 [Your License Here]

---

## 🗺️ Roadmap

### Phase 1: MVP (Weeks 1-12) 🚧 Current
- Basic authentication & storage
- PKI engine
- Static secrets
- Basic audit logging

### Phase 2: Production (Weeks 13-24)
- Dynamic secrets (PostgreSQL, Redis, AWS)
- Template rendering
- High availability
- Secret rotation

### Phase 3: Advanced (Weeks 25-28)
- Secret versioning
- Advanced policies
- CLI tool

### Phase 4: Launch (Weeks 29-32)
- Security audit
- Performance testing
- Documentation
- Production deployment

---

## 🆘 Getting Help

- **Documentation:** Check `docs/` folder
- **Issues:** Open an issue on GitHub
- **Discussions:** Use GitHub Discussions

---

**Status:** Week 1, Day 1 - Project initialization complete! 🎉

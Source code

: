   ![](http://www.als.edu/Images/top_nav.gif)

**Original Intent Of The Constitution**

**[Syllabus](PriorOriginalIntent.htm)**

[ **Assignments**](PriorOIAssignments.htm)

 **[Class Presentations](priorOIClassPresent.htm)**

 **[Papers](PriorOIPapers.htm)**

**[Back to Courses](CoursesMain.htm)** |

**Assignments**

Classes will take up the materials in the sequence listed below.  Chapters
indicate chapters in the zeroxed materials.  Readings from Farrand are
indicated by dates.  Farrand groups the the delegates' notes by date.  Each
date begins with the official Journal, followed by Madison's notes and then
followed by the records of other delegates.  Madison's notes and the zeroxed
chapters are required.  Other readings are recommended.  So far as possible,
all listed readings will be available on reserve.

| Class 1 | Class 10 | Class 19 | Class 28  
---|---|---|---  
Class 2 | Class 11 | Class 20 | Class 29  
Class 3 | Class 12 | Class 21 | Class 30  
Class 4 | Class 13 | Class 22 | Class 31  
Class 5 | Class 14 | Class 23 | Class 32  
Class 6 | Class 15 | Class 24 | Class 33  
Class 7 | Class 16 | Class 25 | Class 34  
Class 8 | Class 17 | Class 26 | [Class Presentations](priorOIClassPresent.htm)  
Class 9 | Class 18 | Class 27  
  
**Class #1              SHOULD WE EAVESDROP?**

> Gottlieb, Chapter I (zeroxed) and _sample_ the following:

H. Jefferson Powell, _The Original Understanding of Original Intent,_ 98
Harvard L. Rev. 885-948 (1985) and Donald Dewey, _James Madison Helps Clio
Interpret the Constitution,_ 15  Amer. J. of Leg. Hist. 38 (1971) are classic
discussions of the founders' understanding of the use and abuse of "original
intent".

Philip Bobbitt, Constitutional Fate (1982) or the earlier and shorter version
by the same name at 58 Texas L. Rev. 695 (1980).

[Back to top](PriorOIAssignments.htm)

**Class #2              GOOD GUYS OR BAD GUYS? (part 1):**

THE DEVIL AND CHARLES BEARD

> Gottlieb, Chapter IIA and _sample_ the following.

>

§ PROMPT
The listing above is to be reproduced without a single change.

§ PROBLEM SOLUTION
 [Your License Here]

---

## 🗺️ Roadmap

### Phase 1: MVP (Weeks 1-12) 🚧 Current
- Basic authentication & storage
- PKI engine
- Static secrets
- Basic audit logging

### Phase 2: Production (Weeks 13-24)
- Dynamic secrets (PostgreSQL, Redis, AWS)
- Template rendering
- High availability
- Secret rotation

### Phase 3: Advanced (Weeks 25-28)
- Secret versioning
- Advanced policies
- CLI tool

### Phase 4: Launch (Weeks 29-32)
- Security audit
- Performance testing
- Documentation
- Production deployment

---

## 🆘 Getting Help

- **Documentation:** Check `docs/` folder
- **Issues:** Open an issue on GitHub
- **Discussions:** Use GitHub Discussions

---

**Status:** Week 1, Day 1 - Project initialization complete! 🎉

Source code

:   ![](http://www.als.edu/Images/top_nav.gif)

**Original Intent Of The Constitution**

**[Syllabus](PriorOriginalIntent.htm)**

[ **Assignments**](PriorOIAssignments.htm)

 **[Class Presentations](priorOIClassPresent.htm)**

 **[Papers](PriorOIPapers.htm)**

**[Back to Courses](CoursesMain.htm)** |

**Assignments**

Classes will take up the materials in the sequence listed below.  Chapters
indicate chapters in the zeroxed materials.  Readings from Farrand are
indicated by dates.  Farrand groups the the delegates' notes by date.  Each
date begins with the official Journal, followed by Madison's notes and then
followed by the records of other delegates.  Madison's notes and the zeroxed
chapters are required.  Other readings are recommended.  So far as possible,
all listed readings will be available on reserve.

| Class 1 | Class 10 | Class 19 | Class 28  
---|---|---|---  
Class 2 | Class 11 | Class 20 | Class 29  
Class 3 | Class 12 | Class 21 | Class 30  
Class 4 | Class 13 | Class 22 | Class 31  
Class 5 | Class 14 | Class 23 | Class 32  
Class 6 | Class 15 | Class 24 | Class 33  
Class 7 | Class 16 | Class 25 | Class 34  
Class 8 | Class 17 | Class 26 | [Class Presentations](priorOIClassPresent.htm)  
Class 9 | Class 18 | Class 27  
  
**Class #1              SHOULD WE EAVESDROP?**

> Gottlieb, Chapter I (zeroxed) and _sample_ the following:

H. Jefferson Powell, _The Original Understanding of Original Intent,_ 98
Harvard L. Rev. 885-948 (1985) and Donald Dewey, _James Madison Helps Clio
Interpret the Constitution,_ 15  Amer. J. of Leg. Hist. 38 (1971) are classic
discussions of the founders' understanding of the use and abuse of "original
intent".

Philip Bobbitt, Constitutional Fate (1982) or the earlier and shorter version
by the same name at 58 Texas L. Rev. 695 (1980).

[Back to top](PriorOIAssignments.htm)

**Class #2              GOOD GUYS OR BAD GUYS? (part 1):**

THE DEVIL AND CHARLES BEARD

> Gottlieb, Chapter IIA and _sample_ the following.

>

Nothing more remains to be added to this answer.